Think of all that has been accomplished here:

  1. Defined a horizontal bar chart
  2. Defined separate charts for each question
  3. Colors for the same answer are the same across all the charts
  4. Drew a line for the average answer

That’s not to say that it’s perfect…but it’s good enough to figure out that the school has some obvious problems with overall value, schedule, and financial aid.

5 Construct the frame

Applying the analogy to the painting process, in this step you will be constructing the frame around the graph that you constructed in the previous steps. To be more specific, this step goes through the process of defining the titles, legends, and axis scales.

5.1 Coordinates

The first step of this process is to refine the axis scales. This is handled by the following functions:

  • scale_x_continuous()
  • scale_y_continuous()
  • scale_x_discrete()
  • scale_y_discrete()

As you might guess, you describe both a continuous x and y axis in the same way. The same goes for discrete axes. Given both of these, we discuss just the functions for just the x axis in the following; these descriptions would be the same for the y axis.

Generally, you will not use these functions until after you see what ggplot does on its own. Many times the defaults will be just fine. However, if not, then the following are the more common arguments that you will set.

Continuous scales
These are on an axis that is typically used for numerical values, such as measurements, percentages, or counts, which can take on any value within a range.
  • limits = c(min, max): Sets the minimum and maximum values for the axis. You might use this to show the full range of GPAs from 0.0 to 4.0 instead of a truncated version that the data covers.
  • breaks = c(b1, b2, ..., bN): Specifies the positions of the tick marks on the axis.
  • labels = c("l1", "l2", ..., "lN"): Defines the labels for the tick marks. The values in this list correspond with the values in the breaks list. You should only define this value if you have also defined a breaks value.

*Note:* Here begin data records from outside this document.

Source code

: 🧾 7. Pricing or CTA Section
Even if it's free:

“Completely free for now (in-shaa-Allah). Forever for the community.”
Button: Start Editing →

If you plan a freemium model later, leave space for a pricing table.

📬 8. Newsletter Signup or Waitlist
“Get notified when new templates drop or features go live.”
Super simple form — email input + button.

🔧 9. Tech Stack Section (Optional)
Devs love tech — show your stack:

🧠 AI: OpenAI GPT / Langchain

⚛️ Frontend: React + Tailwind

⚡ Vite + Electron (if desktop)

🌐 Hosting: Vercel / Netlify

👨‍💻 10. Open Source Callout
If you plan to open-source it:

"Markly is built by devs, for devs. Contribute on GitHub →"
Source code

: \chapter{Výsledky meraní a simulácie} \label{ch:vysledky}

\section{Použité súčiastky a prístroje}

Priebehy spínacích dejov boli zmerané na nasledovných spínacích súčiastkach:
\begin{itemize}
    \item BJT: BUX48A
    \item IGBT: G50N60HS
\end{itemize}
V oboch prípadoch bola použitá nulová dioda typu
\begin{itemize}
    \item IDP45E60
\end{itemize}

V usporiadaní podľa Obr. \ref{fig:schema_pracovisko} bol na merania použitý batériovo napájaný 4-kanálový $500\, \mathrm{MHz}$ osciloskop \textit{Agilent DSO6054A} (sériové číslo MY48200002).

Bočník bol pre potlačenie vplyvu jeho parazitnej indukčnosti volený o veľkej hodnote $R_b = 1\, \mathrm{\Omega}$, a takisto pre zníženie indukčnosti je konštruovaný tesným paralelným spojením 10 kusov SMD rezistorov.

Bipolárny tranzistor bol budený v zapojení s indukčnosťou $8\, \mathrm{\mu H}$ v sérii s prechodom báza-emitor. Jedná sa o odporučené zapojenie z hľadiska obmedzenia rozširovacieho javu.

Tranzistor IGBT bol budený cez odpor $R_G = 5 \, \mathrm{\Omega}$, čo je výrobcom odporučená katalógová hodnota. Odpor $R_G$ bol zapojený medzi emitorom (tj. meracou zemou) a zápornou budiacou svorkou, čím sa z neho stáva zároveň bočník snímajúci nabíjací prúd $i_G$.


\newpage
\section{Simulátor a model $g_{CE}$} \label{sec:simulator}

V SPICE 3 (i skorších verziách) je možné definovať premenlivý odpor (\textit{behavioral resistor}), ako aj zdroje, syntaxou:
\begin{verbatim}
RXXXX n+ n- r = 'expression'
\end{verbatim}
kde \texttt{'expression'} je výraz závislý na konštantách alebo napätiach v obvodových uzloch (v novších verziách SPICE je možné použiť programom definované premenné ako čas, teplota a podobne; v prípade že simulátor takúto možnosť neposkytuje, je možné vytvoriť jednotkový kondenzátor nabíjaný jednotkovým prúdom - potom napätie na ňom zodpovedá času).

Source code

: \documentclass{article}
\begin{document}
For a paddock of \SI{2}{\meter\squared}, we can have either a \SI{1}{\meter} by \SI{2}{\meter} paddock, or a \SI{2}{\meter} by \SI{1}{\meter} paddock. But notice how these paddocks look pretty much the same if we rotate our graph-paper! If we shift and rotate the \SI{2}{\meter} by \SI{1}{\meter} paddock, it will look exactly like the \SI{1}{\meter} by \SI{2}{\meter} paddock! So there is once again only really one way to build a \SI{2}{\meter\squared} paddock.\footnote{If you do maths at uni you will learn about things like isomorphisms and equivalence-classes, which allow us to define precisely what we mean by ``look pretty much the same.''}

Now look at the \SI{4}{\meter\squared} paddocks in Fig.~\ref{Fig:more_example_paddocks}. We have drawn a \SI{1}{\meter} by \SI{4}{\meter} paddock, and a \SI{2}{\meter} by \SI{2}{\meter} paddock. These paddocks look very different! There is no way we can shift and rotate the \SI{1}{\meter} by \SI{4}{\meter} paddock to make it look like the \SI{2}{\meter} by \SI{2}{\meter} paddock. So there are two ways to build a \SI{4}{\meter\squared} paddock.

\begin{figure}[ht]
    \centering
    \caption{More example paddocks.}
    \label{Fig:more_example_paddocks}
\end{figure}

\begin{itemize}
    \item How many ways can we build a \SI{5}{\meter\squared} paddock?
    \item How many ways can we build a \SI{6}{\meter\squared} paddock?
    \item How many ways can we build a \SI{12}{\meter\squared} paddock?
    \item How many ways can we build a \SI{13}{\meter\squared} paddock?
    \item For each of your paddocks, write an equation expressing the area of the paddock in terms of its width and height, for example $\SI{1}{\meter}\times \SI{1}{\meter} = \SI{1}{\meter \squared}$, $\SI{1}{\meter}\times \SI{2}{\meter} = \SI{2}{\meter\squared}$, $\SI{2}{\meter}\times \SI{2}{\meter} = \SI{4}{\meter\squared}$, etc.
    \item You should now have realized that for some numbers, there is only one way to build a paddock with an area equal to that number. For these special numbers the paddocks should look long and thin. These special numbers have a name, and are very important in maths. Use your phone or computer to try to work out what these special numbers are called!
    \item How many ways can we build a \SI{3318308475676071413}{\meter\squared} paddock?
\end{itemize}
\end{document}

The following shows the usual full specification of a continuous scale.

Listing 7: Specifying a continuous scale (in this case, the x scale) using the three main options
scale_x_continuous(limits = c(MIN, MAX),
                   breaks = c(MIN, B2, ..., MAX),
                   labels = c("min", "b_2", ..., "max"))

This code shows that breaks includes both the MIN value and the MAX value since that is standard good practice. (You do not have to do this, but it would have to be for a good reason.) Note that the labels can be whatever string you like; you might represent money as "$0k", "$1k", "$2k" or whatever makes sense for your data.

Discrete scales
These are on an axis that is typically used for categorical variables, such as names, labels, or groups, which represent distinct and separate values.
  • limits = rev: Reverses the order of the axis values. You might use this when the values on the axis are in the opposite order in which you want to view them.
  • breaks = c(b1, b2, ..., bN): List all the discrete values that you want to show on the axis.
  • labels = c("l1", "l2", ..., "lN"): Defines custom labels for the tick marks in the same order as in the breaks list.
  • guide: Adjusts the appearance of axis labels.
    • guide = guide_axis(angle = 45): Rotates the axis labels by 45 degrees.
    • guide = guide_axis(n.dodge = 2): Staggers the axis labels to avoid overlap. This can be quite useful for longer labels.
Listing 8: Specifying a discrete scale (in this case, the x scale) using the three main options
scale_x_discrete(breaks = c(B1, B2, ..., BN),
                 labels = c("l_1", "l_2", ..., "l_n"),
                 guide = guide_axis(...))

In the following example, we demonstrate how to define both a discrete axis and a continuous axis.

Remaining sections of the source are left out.